We recently got a new Windows Server machine at work and I wanted to install an Ubuntu VM within it. After a few tries, I managed to install everything the way I wanted. One thing which was particularly difficult to set up was the SSH connection between MobaXTerm (running on a Windows 7 machine on our company's subnetwork, part of a nearby university's network) and the Ubuntu VM running on the Windows Server machine (which is actually behind a firewall on the university's network, and which forwards a port to the Windows Server machine to allow SSH connections through). It was a mess. But it works now!
If you want to know how I manage all sorts of JVM languages, deal with multiple Python versions, easily install Hadoop and Spark, and keep my $PATH
sensible, read on!
Setting up a Linux VM on Windows
I installed Ubuntu 18.04.1 LTS on VirtualBox, choosing a "minimal installation" and allowing the installer to "download updates while installing Ubuntu". In spite of this...
Sure.
Again? Fine.
I know I'll need to do this later to SSH in, so while it's rebooting, I set up a network adapter in VirtualBox. I click on "Global Tools" at the top-right of the VirtualBox screen:
Hit "Create" at the top-left:
Hit "Yes":
And click "Properties" in the menubar to open the Properties tabs at the bottom of the screen:
I make a note of the IPv4 address (it should be something like 192.168.___.1
) and check "Enable" under "DHCP Server" in the right-most column. Now that that's all set up, I head back inside the VM. (Note that sometimes, in these tutorials, the VM -- in my case, Ubuntu -- is called the "guest" OS, while the OS within which it's run -- in my case, Windows Server -- is called the "host" OS.)
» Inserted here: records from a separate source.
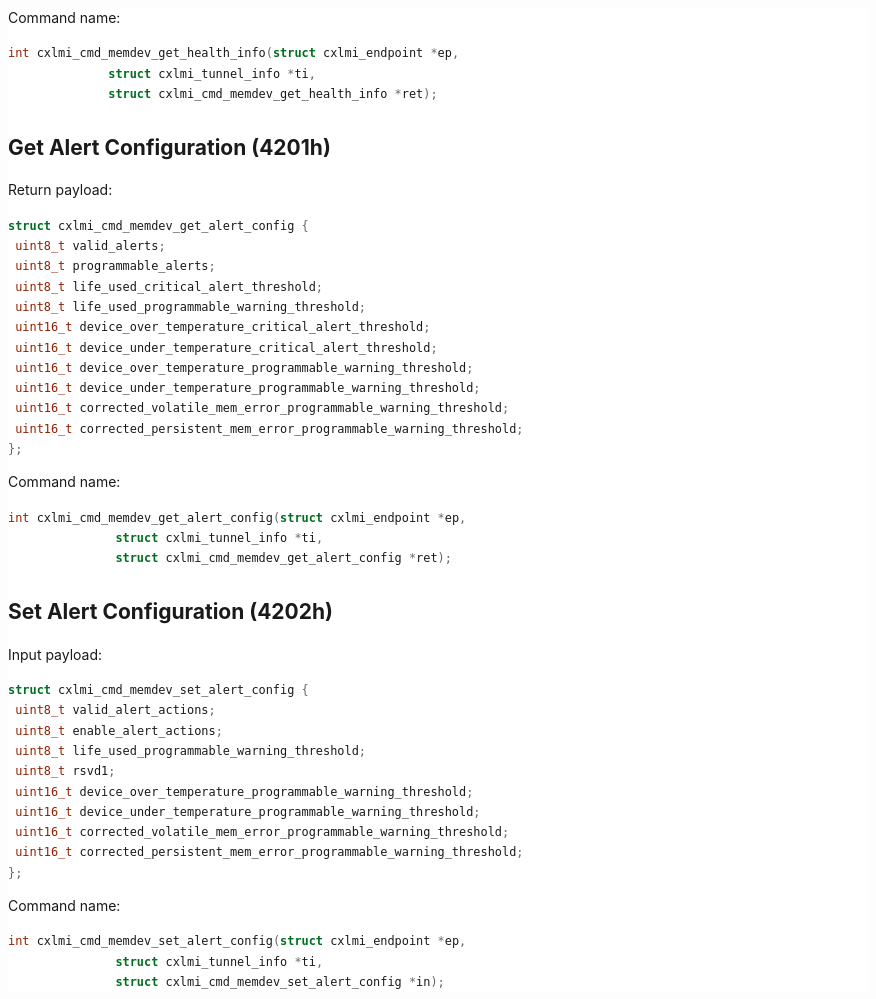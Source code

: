 Command name:

   ```C
int cxlmi_cmd_memdev_get_health_info(struct cxlmi_endpoint *ep,
				 struct cxlmi_tunnel_info *ti,
				 struct cxlmi_cmd_memdev_get_health_info *ret);
   ```

## Get Alert Configuration (4201h)

Return payload:

   ```C
struct cxlmi_cmd_memdev_get_alert_config {
	uint8_t valid_alerts;
	uint8_t programmable_alerts;
	uint8_t life_used_critical_alert_threshold;
	uint8_t life_used_programmable_warning_threshold;
	uint16_t device_over_temperature_critical_alert_threshold;
	uint16_t device_under_temperature_critical_alert_threshold;
	uint16_t device_over_temperature_programmable_warning_threshold;
	uint16_t device_under_temperature_programmable_warning_threshold;
	uint16_t corrected_volatile_mem_error_programmable_warning_threshold;
	uint16_t corrected_persistent_mem_error_programmable_warning_threshold;
};
   ```

Command name:

   ```C
int cxlmi_cmd_memdev_get_alert_config(struct cxlmi_endpoint *ep,
				  struct cxlmi_tunnel_info *ti,
				  struct cxlmi_cmd_memdev_get_alert_config *ret);
   ```

## Set Alert Configuration (4202h)

Input payload:

   ```C
struct cxlmi_cmd_memdev_set_alert_config {
	uint8_t valid_alert_actions;
	uint8_t enable_alert_actions;
	uint8_t life_used_programmable_warning_threshold;
	uint8_t rsvd1;
	uint16_t device_over_temperature_programmable_warning_threshold;
	uint16_t device_under_temperature_programmable_warning_threshold;
	uint16_t corrected_volatile_mem_error_programmable_warning_threshold;
	uint16_t corrected_persistent_mem_error_programmable_warning_threshold;
};
   ```

Command name:

   ```C
int cxlmi_cmd_memdev_set_alert_config(struct cxlmi_endpoint *ep,
				  struct cxlmi_tunnel_info *ti,
				  struct cxlmi_cmd_memdev_set_alert_config *in);
   ```
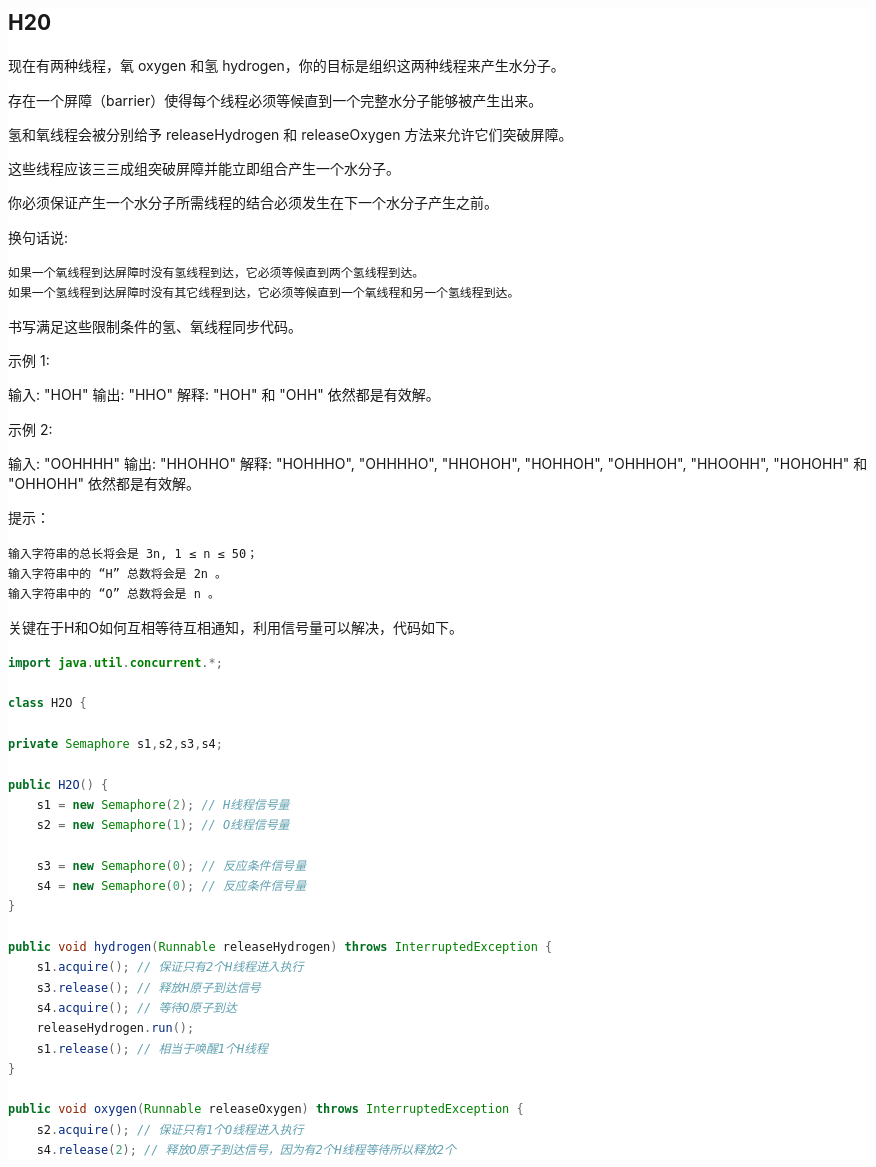 

## H20

现在有两种线程，氧 oxygen 和氢 hydrogen，你的目标是组织这两种线程来产生水分子。

存在一个屏障（barrier）使得每个线程必须等候直到一个完整水分子能够被产生出来。

氢和氧线程会被分别给予 releaseHydrogen 和 releaseOxygen 方法来允许它们突破屏障。

这些线程应该三三成组突破屏障并能立即组合产生一个水分子。

你必须保证产生一个水分子所需线程的结合必须发生在下一个水分子产生之前。

换句话说:

    如果一个氧线程到达屏障时没有氢线程到达，它必须等候直到两个氢线程到达。
    如果一个氢线程到达屏障时没有其它线程到达，它必须等候直到一个氧线程和另一个氢线程到达。

书写满足这些限制条件的氢、氧线程同步代码。

 

示例 1:

输入: "HOH"
输出: "HHO"
解释: "HOH" 和 "OHH" 依然都是有效解。

示例 2:

输入: "OOHHHH"
输出: "HHOHHO"
解释: "HOHHHO", "OHHHHO", "HHOHOH", "HOHHOH", "OHHHOH", "HHOOHH", "HOHOHH" 和 "OHHOHH" 依然都是有效解。

 

提示：

    输入字符串的总长将会是 3n, 1 ≤ n ≤ 50；
    输入字符串中的 “H” 总数将会是 2n 。
    输入字符串中的 “O” 总数将会是 n 。



关键在于H和O如何互相等待互相通知，利用信号量可以解决，代码如下。


```JAVA
import java.util.concurrent.*;

class H2O {
    
private Semaphore s1,s2,s3,s4;

public H2O() {
    s1 = new Semaphore(2); // H线程信号量
    s2 = new Semaphore(1); // O线程信号量
    
    s3 = new Semaphore(0); // 反应条件信号量
    s4 = new Semaphore(0); // 反应条件信号量
}

public void hydrogen(Runnable releaseHydrogen) throws InterruptedException {
    s1.acquire(); // 保证只有2个H线程进入执行
    s3.release(); // 释放H原子到达信号
    s4.acquire(); // 等待O原子到达
    releaseHydrogen.run();
    s1.release(); // 相当于唤醒1个H线程
}

public void oxygen(Runnable releaseOxygen) throws InterruptedException {
    s2.acquire(); // 保证只有1个O线程进入执行
    s4.release(2); // 释放O原子到达信号，因为有2个H线程等待所以释放2个
```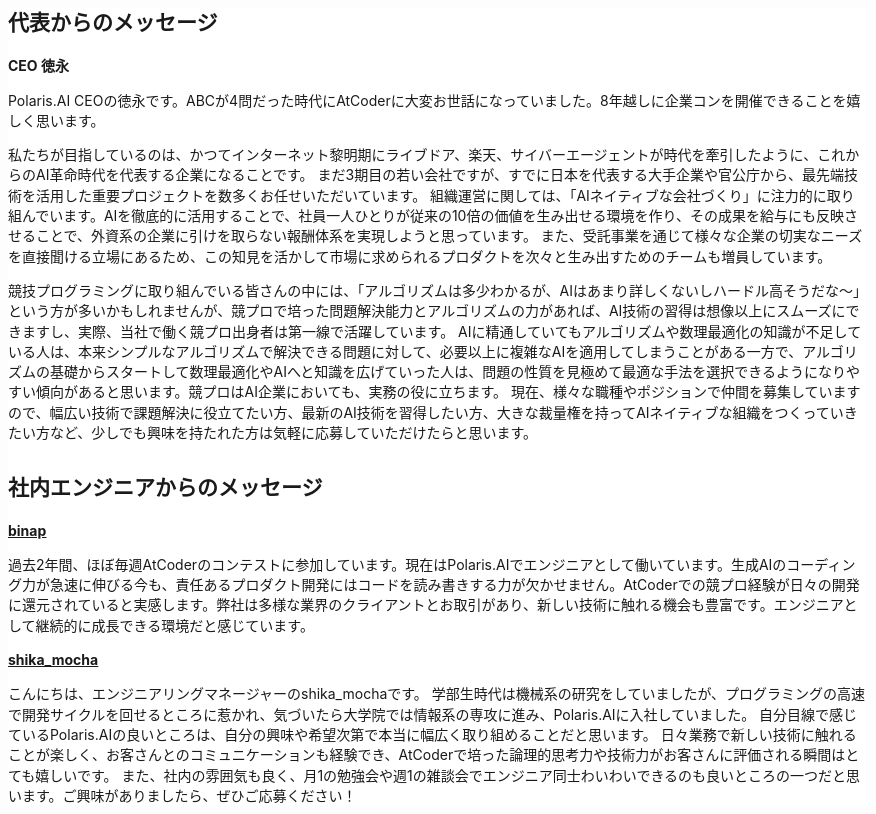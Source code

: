 ## **代表からのメッセージ**

<strong>
CEO 徳永
</strong>

<p>
Polaris.AI CEOの徳永です。ABCが4問だった時代にAtCoderに大変お世話になっていました。8年越しに企業コンを開催できることを嬉しく思います。

私たちが目指しているのは、かつてインターネット黎明期にライブドア、楽天、サイバーエージェントが時代を牽引したように、これからのAI革命時代を代表する企業になることです。
まだ3期目の若い会社ですが、すでに日本を代表する大手企業や官公庁から、最先端技術を活用した重要プロジェクトを数多くお任せいただいています。
組織運営に関しては、「AIネイティブな会社づくり」に注力的に取り組んでいます。AIを徹底的に活用することで、社員一人ひとりが従来の10倍の価値を生み出せる環境を作り、その成果を給与にも反映させることで、外資系の企業に引けを取らない報酬体系を実現しようと思っています。
また、受託事業を通じて様々な企業の切実なニーズを直接聞ける立場にあるため、この知見を活かして市場に求められるプロダクトを次々と生み出すためのチームも増員しています。

競技プログラミングに取り組んでいる皆さんの中には、「アルゴリズムは多少わかるが、AIはあまり詳しくないしハードル高そうだな〜」という方が多いかもしれませんが、競プロで培った問題解決能力とアルゴリズムの力があれば、AI技術の習得は想像以上にスムーズにできますし、実際、当社で働く競プロ出身者は第一線で活躍しています。
AIに精通していてもアルゴリズムや数理最適化の知識が不足している人は、本来シンプルなアルゴリズムで解決できる問題に対して、必要以上に複雑なAIを適用してしまうことがある一方で、アルゴリズムの基礎からスタートして数理最適化やAIへと知識を広げていった人は、問題の性質を見極めて最適な手法を選択できるようになりやすい傾向があると思います。競プロはAI企業においても、実務の役に立ちます。
現在、様々な職種やポジションで仲間を募集していますので、幅広い技術で課題解決に役立てたい方、最新のAI技術を習得したい方、大きな裁量権を持ってAIネイティブな組織をつくっていきたい方など、少しでも興味を持たれた方は気軽に応募していただけたらと思います。


</p>

## **社内エンジニアからのメッセージ**
<a href="https://atcoder.jp/users/binap">
<u>

<strong>
binap
</strong>

</u>
</a>
<p>
過去2年間、ほぼ毎週AtCoderのコンテストに参加しています。現在はPolaris.AIでエンジニアとして働いています。生成AIのコーディング力が急速に伸びる今も、責任あるプロダクト開発にはコードを読み書きする力が欠かせません。AtCoderでの競プロ経験が日々の開発に還元されていると実感します。弊社は多様な業界のクライアントとお取引があり、新しい技術に触れる機会も豊富です。エンジニアとして継続的に成長できる環境だと感じています。
</p>
<a href="https://atcoder.jp/users/shika_mocha">
<u>

<strong>
shika_mocha
</strong>

</u>
</a>
<p>
こんにちは、エンジニアリングマネージャーのshika_mochaです。
        学部生時代は機械系の研究をしていましたが、プログラミングの高速で開発サイクルを回せるところに惹かれ、気づいたら大学院では情報系の専攻に進み、Polaris.AIに入社していました。
      自分目線で感じているPolaris.AIの良いところは、自分の興味や希望次第で本当に幅広く取り組めることだと思います。
      日々業務で新しい技術に触れることが楽しく、お客さんとのコミュニケーションも経験でき、AtCoderで培った論理的思考力や技術力がお客さんに評価される瞬間はとても嬉しいです。
      また、社内の雰囲気も良く、月1の勉強会や週1の雑談会でエンジニア同士わいわいできるのも良いところの一つだと思います。ご興味がありましたら、ぜひご応募ください！
</p>
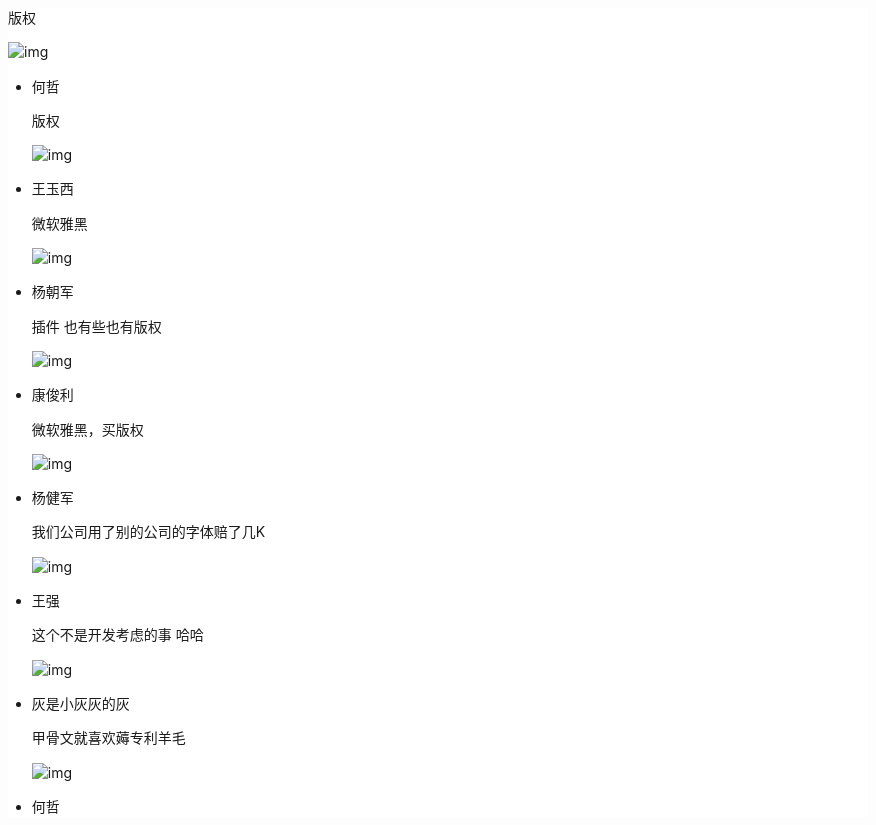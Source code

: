  

  版权

  ![img](https://learn.kaikeba.com/cclive/images/newLive/icon_video_chat_man@2x.png)

- 何哲

  

  版权

  ![img](https://learn.kaikeba.com/cclive/images/newLive/icon_video_chat_man@2x.png)

- 王玉西

  

  微软雅黑

  ![img](https://learn.kaikeba.com/cclive/images/newLive/icon_video_chat_man@2x.png)

- 杨朝军

  

  插件 也有些也有版权

  ![img](https://learn.kaikeba.com/cclive/images/newLive/icon_video_chat_man@2x.png)

- 康俊利

  

  微软雅黑，买版权

  ![img](https://learn.kaikeba.com/cclive/images/newLive/icon_video_chat_man@2x.png)

- 杨健军

  

  我们公司用了别的公司的字体赔了几K

  ![img](https://learn.kaikeba.com/cclive/images/newLive/icon_video_chat_man@2x.png)

- 王强

  

  这个不是开发考虑的事 哈哈

  ![img](https://learn.kaikeba.com/cclive/images/newLive/icon_video_chat_man@2x.png)

- 灰是小灰灰的灰

  

  甲骨文就喜欢薅专利羊毛

  ![img](https://learn.kaikeba.com/cclive/images/newLive/icon_video_chat_man@2x.png)

- 何哲
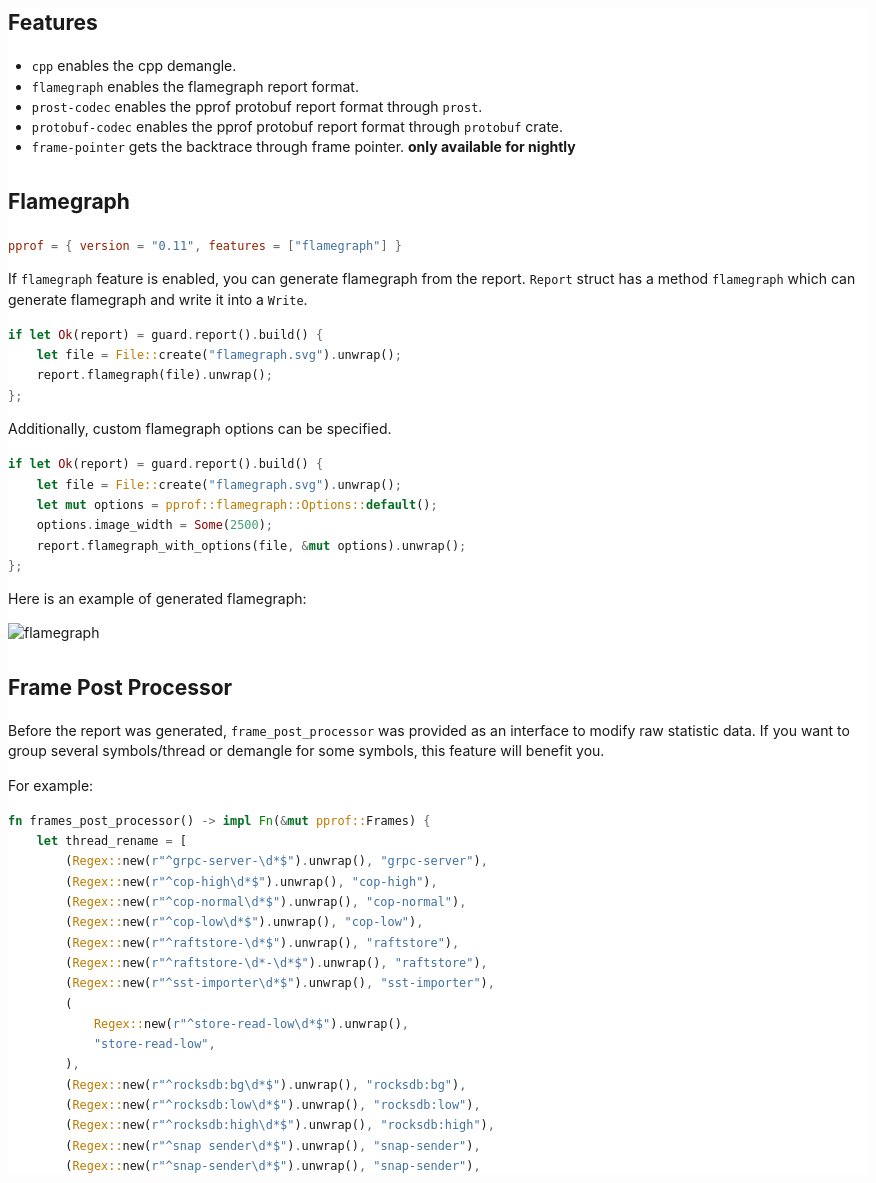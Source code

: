 
## Features

- `cpp` enables the cpp demangle.
- `flamegraph` enables the flamegraph report format.
- `prost-codec` enables the pprof protobuf report format through `prost`.
- `protobuf-codec` enables the pprof protobuf report format through `protobuf` crate.
- `frame-pointer` gets the backtrace through frame pointer. **only available for nightly**

## Flamegraph

```toml
pprof = { version = "0.11", features = ["flamegraph"] }
```

If `flamegraph` feature is enabled, you can generate flamegraph from the report. `Report` struct has a method `flamegraph` which can generate flamegraph and write it into a `Write`.

```rust
if let Ok(report) = guard.report().build() {
    let file = File::create("flamegraph.svg").unwrap();
    report.flamegraph(file).unwrap();
};
```

Additionally, custom flamegraph options can be specified.

```rust
if let Ok(report) = guard.report().build() {
    let file = File::create("flamegraph.svg").unwrap();
    let mut options = pprof::flamegraph::Options::default();
    options.image_width = Some(2500);
    report.flamegraph_with_options(file, &mut options).unwrap();
};
```

Here is an example of generated flamegraph:

![flamegraph](https://user-images.githubusercontent.com/5244316/68021936-c1265e80-fcdd-11e9-8fa5-62b548bc751d.png)

## Frame Post Processor

Before the report was generated, `frame_post_processor` was provided as an interface to modify raw statistic data. If you want to group several symbols/thread or demangle for some symbols, this feature will benefit you.

For example:

```rust
fn frames_post_processor() -> impl Fn(&mut pprof::Frames) {
    let thread_rename = [
        (Regex::new(r"^grpc-server-\d*$").unwrap(), "grpc-server"),
        (Regex::new(r"^cop-high\d*$").unwrap(), "cop-high"),
        (Regex::new(r"^cop-normal\d*$").unwrap(), "cop-normal"),
        (Regex::new(r"^cop-low\d*$").unwrap(), "cop-low"),
        (Regex::new(r"^raftstore-\d*$").unwrap(), "raftstore"),
        (Regex::new(r"^raftstore-\d*-\d*$").unwrap(), "raftstore"),
        (Regex::new(r"^sst-importer\d*$").unwrap(), "sst-importer"),
        (
            Regex::new(r"^store-read-low\d*$").unwrap(),
            "store-read-low",
        ),
        (Regex::new(r"^rocksdb:bg\d*$").unwrap(), "rocksdb:bg"),
        (Regex::new(r"^rocksdb:low\d*$").unwrap(), "rocksdb:low"),
        (Regex::new(r"^rocksdb:high\d*$").unwrap(), "rocksdb:high"),
        (Regex::new(r"^snap sender\d*$").unwrap(), "snap-sender"),
        (Regex::new(r"^snap-sender\d*$").unwrap(), "snap-sender"),
```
I open the terminal within Ubuntu and install some basics:
$ sudo apt-get update && sudo apt-get upgrade -y
$ sudo apt-get install net-tools tree git openssh-server ifupdown ssh curl yum -y
Note that the -y
flag means you don't have to explicitly type "Y" when Ubuntu asks...
After this operation, ___ of additional disk space will be used.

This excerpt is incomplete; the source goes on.